→ **TASK BRIEF**: Say how many of the lines below hold "emph", writing the number and nothing more.

BEGIN AVAILABLE RECORDS

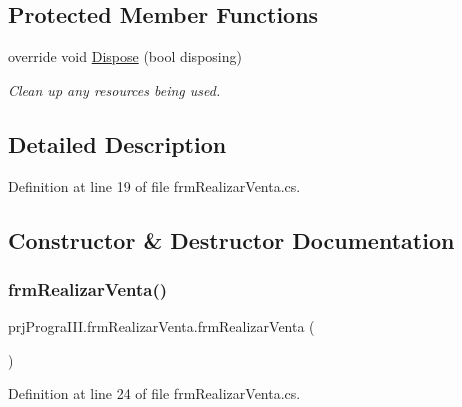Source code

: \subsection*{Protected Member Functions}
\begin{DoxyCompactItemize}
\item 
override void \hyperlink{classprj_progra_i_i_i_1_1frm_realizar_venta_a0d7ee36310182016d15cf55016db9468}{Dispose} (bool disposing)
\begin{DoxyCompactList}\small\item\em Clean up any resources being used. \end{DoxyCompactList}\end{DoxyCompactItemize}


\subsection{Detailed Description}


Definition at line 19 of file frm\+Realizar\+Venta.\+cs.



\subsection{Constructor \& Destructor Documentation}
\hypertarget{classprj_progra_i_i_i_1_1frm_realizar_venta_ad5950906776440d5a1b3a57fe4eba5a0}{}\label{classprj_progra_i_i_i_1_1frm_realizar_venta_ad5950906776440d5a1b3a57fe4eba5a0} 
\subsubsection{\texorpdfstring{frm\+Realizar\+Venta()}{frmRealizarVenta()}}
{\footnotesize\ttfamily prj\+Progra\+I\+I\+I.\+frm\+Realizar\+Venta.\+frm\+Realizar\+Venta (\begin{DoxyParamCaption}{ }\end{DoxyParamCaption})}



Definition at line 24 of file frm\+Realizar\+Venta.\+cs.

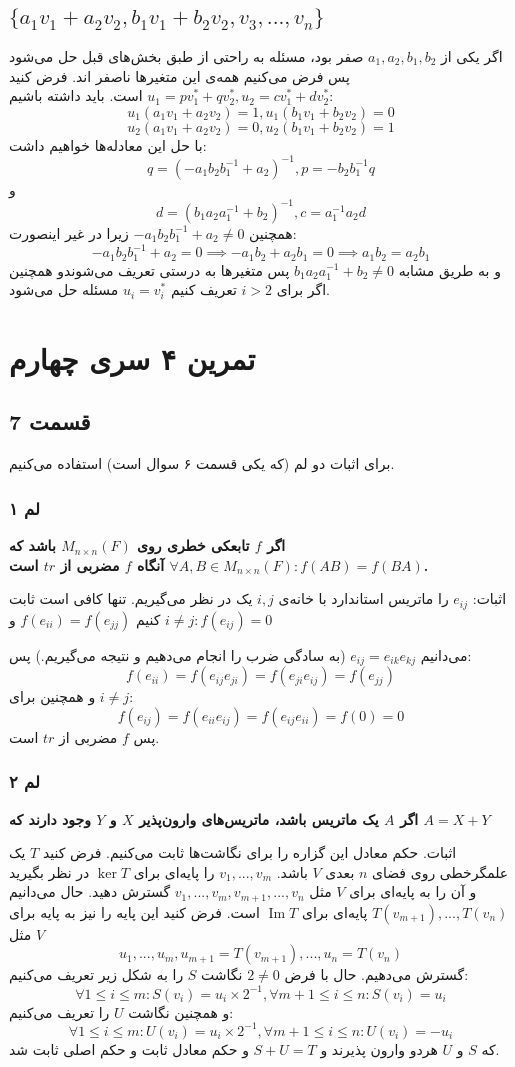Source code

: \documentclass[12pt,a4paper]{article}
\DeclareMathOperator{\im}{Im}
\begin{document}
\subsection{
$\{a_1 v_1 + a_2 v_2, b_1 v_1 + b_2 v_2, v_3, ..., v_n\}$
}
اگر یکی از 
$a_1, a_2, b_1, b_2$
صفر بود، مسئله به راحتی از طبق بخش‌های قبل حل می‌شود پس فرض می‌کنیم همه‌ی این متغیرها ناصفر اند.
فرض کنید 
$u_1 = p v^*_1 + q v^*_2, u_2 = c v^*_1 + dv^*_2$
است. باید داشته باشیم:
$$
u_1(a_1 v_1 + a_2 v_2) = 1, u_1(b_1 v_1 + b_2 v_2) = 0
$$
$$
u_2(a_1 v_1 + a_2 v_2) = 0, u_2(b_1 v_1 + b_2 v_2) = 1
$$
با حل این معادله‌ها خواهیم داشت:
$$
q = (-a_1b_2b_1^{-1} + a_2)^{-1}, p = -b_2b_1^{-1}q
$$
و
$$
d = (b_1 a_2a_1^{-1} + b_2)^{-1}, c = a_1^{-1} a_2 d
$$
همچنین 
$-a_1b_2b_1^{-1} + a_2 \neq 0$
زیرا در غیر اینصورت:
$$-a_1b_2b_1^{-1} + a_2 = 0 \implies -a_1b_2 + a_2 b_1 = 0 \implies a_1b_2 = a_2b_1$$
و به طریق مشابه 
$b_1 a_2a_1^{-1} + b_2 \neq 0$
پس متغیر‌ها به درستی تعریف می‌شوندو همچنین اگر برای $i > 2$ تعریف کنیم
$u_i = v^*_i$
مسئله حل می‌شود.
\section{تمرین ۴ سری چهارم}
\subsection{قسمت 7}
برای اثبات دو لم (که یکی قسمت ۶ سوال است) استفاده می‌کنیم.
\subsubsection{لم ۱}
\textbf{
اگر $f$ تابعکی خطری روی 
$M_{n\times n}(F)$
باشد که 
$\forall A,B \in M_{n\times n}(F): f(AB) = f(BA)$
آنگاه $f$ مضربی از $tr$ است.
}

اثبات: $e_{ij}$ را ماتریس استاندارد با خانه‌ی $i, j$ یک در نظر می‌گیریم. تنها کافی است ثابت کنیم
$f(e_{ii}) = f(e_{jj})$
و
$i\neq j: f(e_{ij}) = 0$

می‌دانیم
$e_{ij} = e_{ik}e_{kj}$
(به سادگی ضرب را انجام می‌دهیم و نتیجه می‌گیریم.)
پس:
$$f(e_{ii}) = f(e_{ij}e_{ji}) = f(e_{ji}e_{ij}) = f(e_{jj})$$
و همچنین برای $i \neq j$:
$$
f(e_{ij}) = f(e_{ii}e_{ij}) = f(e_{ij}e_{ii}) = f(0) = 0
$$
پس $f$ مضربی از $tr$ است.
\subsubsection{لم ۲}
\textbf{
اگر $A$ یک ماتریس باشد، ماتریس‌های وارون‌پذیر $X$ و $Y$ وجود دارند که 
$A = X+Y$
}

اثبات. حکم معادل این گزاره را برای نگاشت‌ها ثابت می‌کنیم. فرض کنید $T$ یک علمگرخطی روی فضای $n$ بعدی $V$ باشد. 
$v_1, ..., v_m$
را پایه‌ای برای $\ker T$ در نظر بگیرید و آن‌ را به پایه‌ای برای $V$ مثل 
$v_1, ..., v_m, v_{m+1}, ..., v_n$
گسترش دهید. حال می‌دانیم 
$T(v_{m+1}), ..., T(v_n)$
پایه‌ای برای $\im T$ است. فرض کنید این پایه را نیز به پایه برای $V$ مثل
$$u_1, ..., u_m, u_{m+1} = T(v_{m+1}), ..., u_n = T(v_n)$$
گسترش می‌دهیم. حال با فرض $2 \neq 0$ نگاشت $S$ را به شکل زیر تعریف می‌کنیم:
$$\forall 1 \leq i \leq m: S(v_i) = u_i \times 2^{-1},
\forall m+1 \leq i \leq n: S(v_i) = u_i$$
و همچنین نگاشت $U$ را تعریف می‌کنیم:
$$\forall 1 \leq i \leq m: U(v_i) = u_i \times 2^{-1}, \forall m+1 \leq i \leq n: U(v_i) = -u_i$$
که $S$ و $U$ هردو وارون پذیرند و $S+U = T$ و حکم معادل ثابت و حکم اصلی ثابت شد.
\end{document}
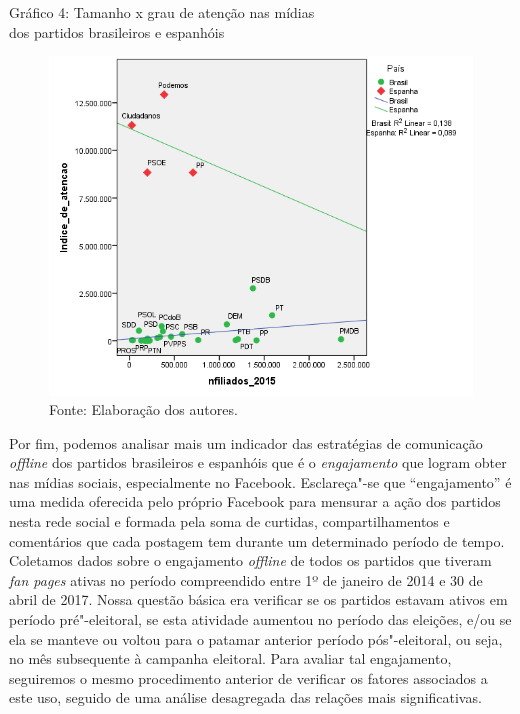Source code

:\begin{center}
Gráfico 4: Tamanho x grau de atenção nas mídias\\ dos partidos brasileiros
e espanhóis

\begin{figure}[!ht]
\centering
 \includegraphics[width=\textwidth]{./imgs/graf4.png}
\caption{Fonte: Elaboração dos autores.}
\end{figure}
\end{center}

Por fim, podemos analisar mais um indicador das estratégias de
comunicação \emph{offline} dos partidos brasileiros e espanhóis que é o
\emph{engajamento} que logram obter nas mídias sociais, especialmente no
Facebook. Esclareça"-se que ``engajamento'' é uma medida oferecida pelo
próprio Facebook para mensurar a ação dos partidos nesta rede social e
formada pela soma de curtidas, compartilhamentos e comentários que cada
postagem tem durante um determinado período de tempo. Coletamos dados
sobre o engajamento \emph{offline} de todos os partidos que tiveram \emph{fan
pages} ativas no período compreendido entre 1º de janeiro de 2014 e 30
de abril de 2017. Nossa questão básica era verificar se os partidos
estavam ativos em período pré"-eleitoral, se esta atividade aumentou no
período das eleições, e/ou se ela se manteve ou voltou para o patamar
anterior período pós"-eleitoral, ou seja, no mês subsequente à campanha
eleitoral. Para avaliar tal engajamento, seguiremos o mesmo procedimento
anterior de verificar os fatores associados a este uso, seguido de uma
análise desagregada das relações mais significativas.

END AVAILABLE RECORDS
BEGIN AVAILABLE RECORDS

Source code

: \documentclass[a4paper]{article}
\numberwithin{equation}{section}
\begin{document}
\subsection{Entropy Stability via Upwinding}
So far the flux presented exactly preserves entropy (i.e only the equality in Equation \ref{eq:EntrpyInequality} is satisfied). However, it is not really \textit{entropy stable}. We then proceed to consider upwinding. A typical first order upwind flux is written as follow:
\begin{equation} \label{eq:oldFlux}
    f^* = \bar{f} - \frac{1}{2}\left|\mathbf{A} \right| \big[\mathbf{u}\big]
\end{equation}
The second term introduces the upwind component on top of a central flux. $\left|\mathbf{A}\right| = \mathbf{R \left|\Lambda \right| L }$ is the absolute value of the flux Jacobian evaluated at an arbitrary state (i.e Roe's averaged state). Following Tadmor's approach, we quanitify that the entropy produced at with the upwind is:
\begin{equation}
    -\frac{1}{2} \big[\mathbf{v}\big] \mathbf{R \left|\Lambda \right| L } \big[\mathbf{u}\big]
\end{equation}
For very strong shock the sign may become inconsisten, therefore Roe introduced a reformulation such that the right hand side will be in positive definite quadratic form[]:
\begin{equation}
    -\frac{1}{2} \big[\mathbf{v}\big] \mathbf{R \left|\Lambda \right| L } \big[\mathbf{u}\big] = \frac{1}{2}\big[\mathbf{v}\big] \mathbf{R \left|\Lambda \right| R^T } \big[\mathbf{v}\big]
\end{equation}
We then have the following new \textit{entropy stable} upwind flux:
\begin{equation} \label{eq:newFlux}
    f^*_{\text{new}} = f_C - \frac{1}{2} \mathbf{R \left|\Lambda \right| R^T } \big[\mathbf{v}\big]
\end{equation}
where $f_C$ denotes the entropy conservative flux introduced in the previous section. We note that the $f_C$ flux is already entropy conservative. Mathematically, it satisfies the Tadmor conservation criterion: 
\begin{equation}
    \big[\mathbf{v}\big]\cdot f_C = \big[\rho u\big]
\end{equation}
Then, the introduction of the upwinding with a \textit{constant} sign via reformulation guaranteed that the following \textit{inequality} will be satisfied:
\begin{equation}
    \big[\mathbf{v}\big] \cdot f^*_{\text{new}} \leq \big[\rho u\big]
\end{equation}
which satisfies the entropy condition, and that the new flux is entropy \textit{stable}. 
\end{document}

END AVAILABLE RECORDS

→ **ANSWER FOR THE TASK**: 3